Mantener una política económica fuera de condiciones propicias es organizar, contra viento y marea, una quiebra en nombre de un desdibujado ciclón de dogmas para reeditar un experimento fuera de la circunstancia en que se produjo como posibilidad. Mientras a la administración norteamericana la recorren intenciones no tan neoliberales, y en Europa se advierte la recuperación de la socialdemocracia y cierto descenso de las políticas conservadoras, y se añaden las condenas populares a la política neoliberal en América Latina, aquí el neoliberalismo subdesarrollado considera -en la práctica- la privatización a cualquier costo la panacea de la modernización.

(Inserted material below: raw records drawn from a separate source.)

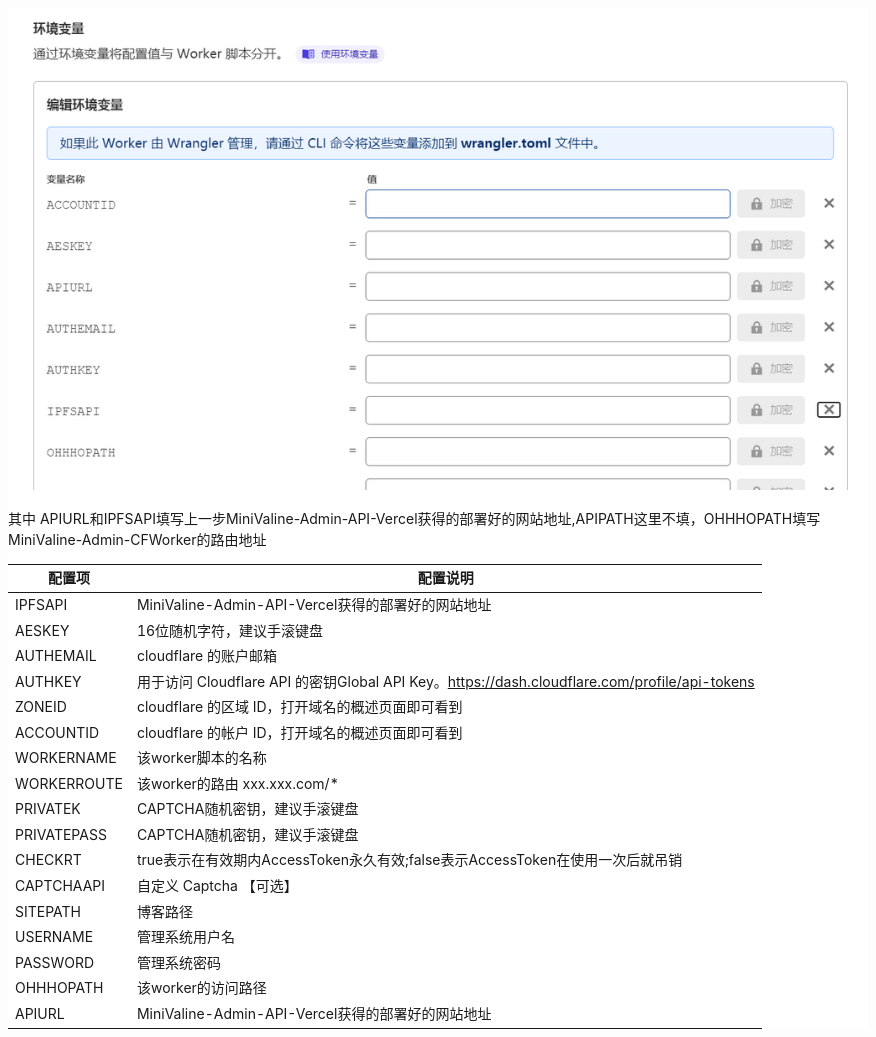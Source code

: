 ![image-20210418202902961](Install/image-20210418202902961.png)

其中 APIURL和IPFSAPI填写上一步MiniValine-Admin-API-Vercel获得的部署好的网站地址,APIPATH这里不填，OHHHOPATH填写MiniValine-Admin-CFWorker的路由地址

| 配置项      | 配置说明                                                     |
| ----------- | ------------------------------------------------------------ |
| IPFSAPI     | MiniValine-Admin-API-Vercel获得的部署好的网站地址            |
| AESKEY      | 16位随机字符，建议手滚键盘                                   |
| AUTHEMAIL   | cloudflare 的账户邮箱                                        |
| AUTHKEY     | 用于访问 Cloudflare API 的密钥Global API Key。https://dash.cloudflare.com/profile/api-tokens |
| ZONEID      | cloudflare 的区域 ID，打开域名的概述页面即可看到             |
| ACCOUNTID   | cloudflare 的帐户 ID，打开域名的概述页面即可看到             |
| WORKERNAME  | 该worker脚本的名称                                           |
| WORKERROUTE | 该worker的路由 xxx.xxx.com/*                                 |
| PRIVATEK    | CAPTCHA随机密钥，建议手滚键盘                                |
| PRIVATEPASS | CAPTCHA随机密钥，建议手滚键盘                                |
| CHECKRT     | true表示在有效期内AccessToken永久有效;false表示AccessToken在使用一次后就吊销 |
| CAPTCHAAPI  | 自定义 Captcha 【可选】                                      |
| SITEPATH    | 博客路径                                                     |
| USERNAME    | 管理系统用户名                                               |
| PASSWORD    | 管理系统密码                                                 |
| OHHHOPATH   | 该worker的访问路径                                           |
| APIURL      | MiniValine-Admin-API-Vercel获得的部署好的网站地址            |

Las vicisitudes que vive el gobierno de Sixto Durán-Ballén muestran la debilidad del sistema político ecuatoriano y del dominio exclusivista de un sector económico. La transformación que se requiere desde la economía mundial y el pueblo ecuatoriano -también debe ser considerado a pesar del extremismo ultra conservador que la invoca- demanda consensos: la modernización no ofrece una comprensión idéntica a todos, ni a la escala de tigres y sapos vanguardistas de la modernidad.
Las oposiciones que enfrenta la ley de modernización alegan la estrechez de miras de la ley exigida fuera de toda armonía y consenso, herramientas y recursos de la economía. Una administración estatal absolutista y ensimismada aboca a la sociedad, al Estado y al Presidente a vivir momentos graves y dramáticos.
Transitoriamente, deberían -en tanto no exista ni un ápice de consenso- abstenerse de privatizar áreas reconocidas como estratégicas, calificativo del interés colectivo sobre un recurso, no importa si es del cuerpo, el alma o del resto de la naturaleza. Actuar sin ese consenso despierta la sana ira y la exigencia moral que antes no se manifestaba, era un supuesto que el pueblo reconocía en el gobierno, pero en este momento es un clamor, una exigencia.
Si en el pasado se cuestionó la política del gobierno, hoy está en entredicho su ética. Este tránsito constituye una razón poderosa para que se piense que la conducción del proceso de modernización no tiene como argumento suficiente la opinión de la técnica.
La modernización debe renovar el sistema político, crear fuerzas pluralistas que conduzcan al Estado en todas sus instancias. La representación de la diversidad que compone la nación elevaría no solo la armonía sino también las transformaciones para acelerar el cambio con sentido de reorganización social de la economía, de las relaciones interétnicas, políticas, internacionales, culturales.
Es imprescindible reorientar las reformas, a causa del agravamiento de las oposiciones internas, tanto en el Estado cuanto en el pueblo frente al gobierno. La ira social condensa el tiempo de los elegidos y esto podría resquebrajar la sucesión constitucional.
Necesitamos objetivos y procedimientos de modernización que signifiquen expansión democrática, incremento de la riqueza social, sin la concentración extrema que pauperiza inmensos sectores de la sociedad.